The data integration process is one of the most important components of the total data management process, and it is being used more frequently as big data integration and the need to share existing data become more common.

Data integration architects create data integration tools and platforms that enable an automated data integration process for linking and routing data from source systems to target systems. This can be accomplished using a variety of data integration techniques, such as:

  • Extract, Transform, and Load: copies of datasets from various sources are collected, harmonized, and loaded into a data warehouse or database. Data is extracted, loaded, and translated into a big data system before being altered for specific analytics purposes.
  • Change Data Capture: detects real-time data changes in databases and applies them to a data warehouse or other repositories.
  • Data Virtualization: rather than loading data into a new repository, data from different systems is virtually integrated to produce a unified perspective.
  • Data Replication: Data in one database is replicated in other databases to maintain the information synced for operational and backup purposes.
  • Streaming Data Integration: a real-time data integration method that continually integrates and feeds multiple streams of data into analytics systems and data repositories.

What is Big Data Integration?

Big data integration refers to advanced data integration processes that combine data from sources such as web data, social media, machine-generated data, and data from the Internet of Things (IoT) into a single framework in order to manage the enormous volume, variety, and velocity of big data.

Big data analytics solutions necessitate scalability and high performance, highlighting the need for a standard data integration platform that enables the profiling and data quality and promotes insights by presenting the user with the most complete and up-to-date perspective of their organization.
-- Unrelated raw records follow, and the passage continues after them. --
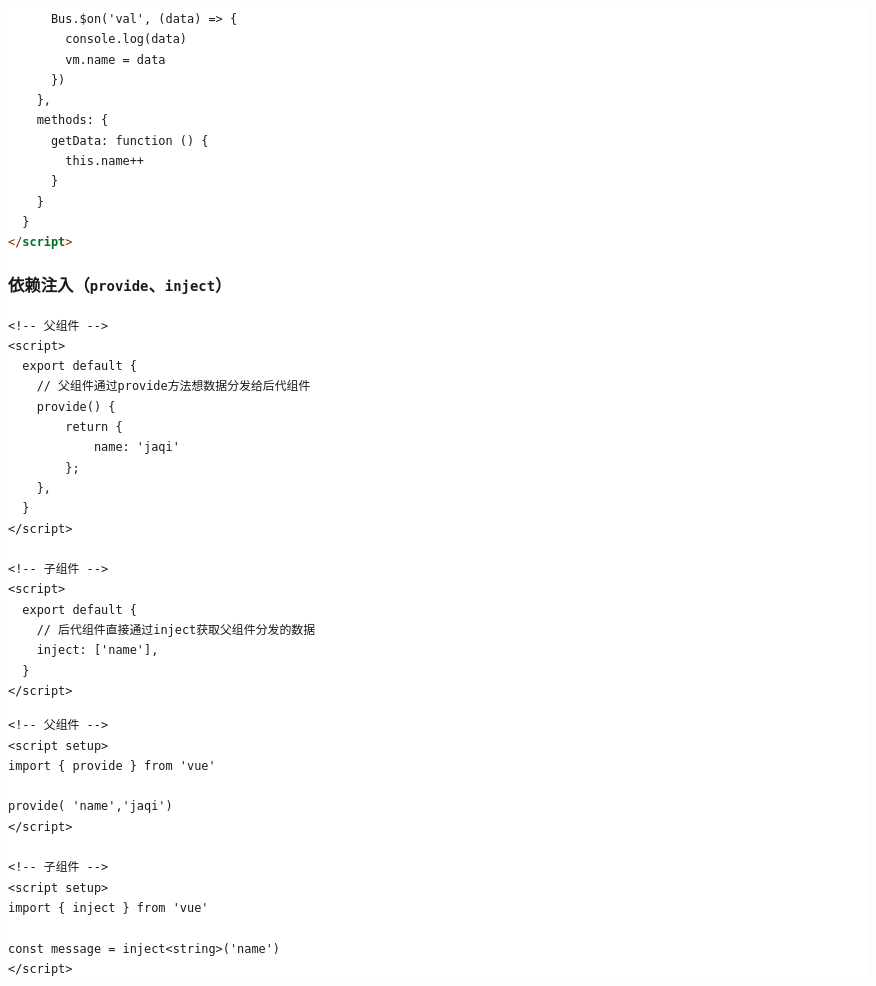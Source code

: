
 ```html
      Bus.$on('val', (data) => {
        console.log(data)
        vm.name = data
      })
    },
    methods: {
      getData: function () {
        this.name++
      }
    }
  }
</script>
```






### 依赖注入（`provide`、`inject`）

<CodeGroup>
  <CodeGroupItem title="Vue2" active>    

  ```vue
  <!-- 父组件 -->
  <script>
    export default {
      // 父组件通过provide方法想数据分发给后代组件
      provide() { 
          return {
              name: 'jaqi'
          };
      },
    }
  </script>

  <!-- 子组件 -->
  <script>
    export default {
      // 后代组件直接通过inject获取父组件分发的数据
      inject: ['name'],
    }
  </script>

  ```
  </CodeGroupItem>
  <CodeGroupItem title="Vue3" active>    

  ```vue
  <!-- 父组件 -->
  <script setup>
  import { provide } from 'vue'

  provide( 'name','jaqi')
  </script>

  <!-- 子组件 -->
  <script setup>
  import { inject } from 'vue'

  const message = inject<string>('name')
  </script>
  ```
  </CodeGroupItem>
</CodeGroup>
Real-time integration techniques are used in big data integration services to supplement traditional ETL technologies and offer dynamic context to continually streaming data. Best practices for real-time data integration address its dirty, moving, and temporal nature by requiring more stimulation and testing upfront, adopting real-time systems and applications, users implementing parallel and coordinated ingestion engines, establishing resiliency in each phase of the pipeline in anticipation of component failure, and standardizing data sources with APIs for better insights.
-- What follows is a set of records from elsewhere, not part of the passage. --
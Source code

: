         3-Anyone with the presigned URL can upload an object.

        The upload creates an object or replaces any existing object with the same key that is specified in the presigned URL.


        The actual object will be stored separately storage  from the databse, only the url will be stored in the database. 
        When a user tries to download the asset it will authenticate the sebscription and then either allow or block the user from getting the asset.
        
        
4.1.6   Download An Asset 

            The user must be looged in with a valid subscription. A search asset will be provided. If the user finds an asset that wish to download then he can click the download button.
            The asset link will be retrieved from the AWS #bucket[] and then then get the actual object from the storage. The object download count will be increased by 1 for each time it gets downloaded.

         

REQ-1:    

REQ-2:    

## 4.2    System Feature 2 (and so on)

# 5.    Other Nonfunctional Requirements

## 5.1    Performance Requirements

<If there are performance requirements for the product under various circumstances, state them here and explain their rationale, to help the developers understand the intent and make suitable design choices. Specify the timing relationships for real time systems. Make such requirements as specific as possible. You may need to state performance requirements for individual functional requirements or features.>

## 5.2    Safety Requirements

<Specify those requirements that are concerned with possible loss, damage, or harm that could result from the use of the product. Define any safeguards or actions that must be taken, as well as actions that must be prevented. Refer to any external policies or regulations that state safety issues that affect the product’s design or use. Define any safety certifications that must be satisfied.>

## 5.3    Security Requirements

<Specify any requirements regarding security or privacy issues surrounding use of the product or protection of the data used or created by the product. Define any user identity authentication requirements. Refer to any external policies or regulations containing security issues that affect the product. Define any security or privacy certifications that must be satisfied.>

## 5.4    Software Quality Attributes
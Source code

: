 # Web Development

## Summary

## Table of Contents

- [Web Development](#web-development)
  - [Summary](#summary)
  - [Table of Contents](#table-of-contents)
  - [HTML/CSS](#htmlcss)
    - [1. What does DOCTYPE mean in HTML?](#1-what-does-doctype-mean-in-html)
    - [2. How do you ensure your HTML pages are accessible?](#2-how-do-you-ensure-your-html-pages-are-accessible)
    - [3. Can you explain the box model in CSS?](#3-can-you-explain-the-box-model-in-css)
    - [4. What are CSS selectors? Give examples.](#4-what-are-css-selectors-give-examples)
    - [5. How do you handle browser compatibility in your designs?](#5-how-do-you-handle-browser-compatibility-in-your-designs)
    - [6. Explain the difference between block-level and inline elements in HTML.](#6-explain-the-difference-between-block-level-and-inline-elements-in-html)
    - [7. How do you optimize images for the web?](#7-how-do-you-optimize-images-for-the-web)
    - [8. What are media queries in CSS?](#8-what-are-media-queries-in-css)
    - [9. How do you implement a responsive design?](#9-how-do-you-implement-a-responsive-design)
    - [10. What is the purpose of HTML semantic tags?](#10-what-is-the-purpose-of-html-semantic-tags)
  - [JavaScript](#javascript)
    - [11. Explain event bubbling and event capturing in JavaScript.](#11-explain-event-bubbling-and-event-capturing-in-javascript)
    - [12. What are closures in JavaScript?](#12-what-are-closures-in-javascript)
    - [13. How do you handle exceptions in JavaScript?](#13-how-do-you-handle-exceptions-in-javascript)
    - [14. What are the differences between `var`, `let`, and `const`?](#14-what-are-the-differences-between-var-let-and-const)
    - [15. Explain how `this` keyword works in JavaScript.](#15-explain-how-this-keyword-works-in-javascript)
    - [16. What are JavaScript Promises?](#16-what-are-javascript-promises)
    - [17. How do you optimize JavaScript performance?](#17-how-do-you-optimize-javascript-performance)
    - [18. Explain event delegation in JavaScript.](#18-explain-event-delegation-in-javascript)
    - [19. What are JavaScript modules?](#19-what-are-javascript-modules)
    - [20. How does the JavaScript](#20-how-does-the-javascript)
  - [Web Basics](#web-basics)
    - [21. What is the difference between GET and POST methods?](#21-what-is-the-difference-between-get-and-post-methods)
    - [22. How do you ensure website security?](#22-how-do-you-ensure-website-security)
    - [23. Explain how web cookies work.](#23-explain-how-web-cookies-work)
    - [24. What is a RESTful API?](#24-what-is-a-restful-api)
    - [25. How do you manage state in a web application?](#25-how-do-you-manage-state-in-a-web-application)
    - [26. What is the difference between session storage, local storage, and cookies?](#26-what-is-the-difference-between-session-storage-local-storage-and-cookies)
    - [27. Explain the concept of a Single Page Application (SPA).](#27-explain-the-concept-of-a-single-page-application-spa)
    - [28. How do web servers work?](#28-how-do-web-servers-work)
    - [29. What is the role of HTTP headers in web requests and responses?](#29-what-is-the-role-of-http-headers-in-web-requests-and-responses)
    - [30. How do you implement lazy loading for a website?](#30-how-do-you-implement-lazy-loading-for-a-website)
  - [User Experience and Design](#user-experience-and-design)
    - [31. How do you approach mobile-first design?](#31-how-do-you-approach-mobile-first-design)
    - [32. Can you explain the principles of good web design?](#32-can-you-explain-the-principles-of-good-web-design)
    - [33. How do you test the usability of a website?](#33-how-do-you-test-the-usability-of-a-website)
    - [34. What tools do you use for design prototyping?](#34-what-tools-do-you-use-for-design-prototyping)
Data Integration vs. Application Integration

Data integration solutions were developed in response to the widespread use of relational databases and the growing requirement to transmit information across them effectively, often involving data at rest. Application integration, on the other hand, controls the real-time integration of actual, operational data between two or more applications.

The ultimate goal of application integration is to enable independently designed applications to work together, which necessitates data consistency between separate copies of data, management of the integrated flow of multiple tasks executed by disparate applications, and, similarly to data integration requirements, a single user interface or service from which to access data and functionality from independently designed applications.
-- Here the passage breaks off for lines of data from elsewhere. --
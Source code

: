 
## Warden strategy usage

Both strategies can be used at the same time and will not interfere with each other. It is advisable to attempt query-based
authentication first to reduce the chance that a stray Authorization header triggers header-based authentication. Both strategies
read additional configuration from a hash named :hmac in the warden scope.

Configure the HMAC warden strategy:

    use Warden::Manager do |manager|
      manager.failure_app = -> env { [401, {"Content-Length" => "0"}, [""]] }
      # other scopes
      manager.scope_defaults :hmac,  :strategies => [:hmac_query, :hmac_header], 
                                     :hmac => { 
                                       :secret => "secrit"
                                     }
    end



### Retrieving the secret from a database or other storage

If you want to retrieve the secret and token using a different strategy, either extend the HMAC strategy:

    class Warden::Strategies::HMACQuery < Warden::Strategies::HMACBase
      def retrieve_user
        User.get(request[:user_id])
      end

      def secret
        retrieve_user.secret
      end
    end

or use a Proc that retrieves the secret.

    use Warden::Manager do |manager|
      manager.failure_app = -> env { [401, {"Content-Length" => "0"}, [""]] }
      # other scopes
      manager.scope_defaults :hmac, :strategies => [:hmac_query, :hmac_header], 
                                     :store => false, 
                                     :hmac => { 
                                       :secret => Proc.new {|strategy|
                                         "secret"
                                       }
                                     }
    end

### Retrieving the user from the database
Cloud data integration is a typical technique for accomplishing application integration. It refers to a system of tools and technology that integrates numerous applications for real-time data and process exchange and offers access by multiple devices over a network or the internet.

Why Is Data Integration Important?

Businesses that want to stay competitive and relevant are embracing big data, with all of its benefits and pitfalls. Data integration enables searches in these massive databases, resulting in benefits ranging from corporate intelligence and consumer data analytics to data enrichment and real-time information delivery.

The management of corporate and consumer data is a key use case for data integration services and solutions. To provide enterprise reporting, business intelligence (BI data integration), and sophisticated enterprise analytics, enterprise data integration feeds integrated data into data warehouses or virtual data integration architecture.

Customer data integration offers key performance indicators (KPIs), financial risks, customers, manufacturing and supply chain operations, regulatory compliance activities, and other aspects of business processes to business managers and data analysts.

Data integration is particularly critical in the healthcare industry. By arranging data from disparate systems into a single perspective of relevant information from which helpful insights can be derived, integrated data from different patient records and clinics assist clinicians in identifying medical ailments and diseases. Effective data gathering and integration also enhances medical insurance claims processing accuracy and provides a consistent and accurate record of patient names and contact information. Interoperability refers to the sharing of information between different systems.

‍Five Methods for Data Integration

Implement data integration, there are five different ways, or patterns: ETL, ELT, streaming, application integration (API), and data virtualization. Data engineers, architects, and developers can either manually design an architecture using SQL to perform these procedures, or they can set up and administer a data integration tool, which accelerates development and automates the system.

The diagram below depicts where they fit into a modern data management process, transforming raw data into clean, business-ready data.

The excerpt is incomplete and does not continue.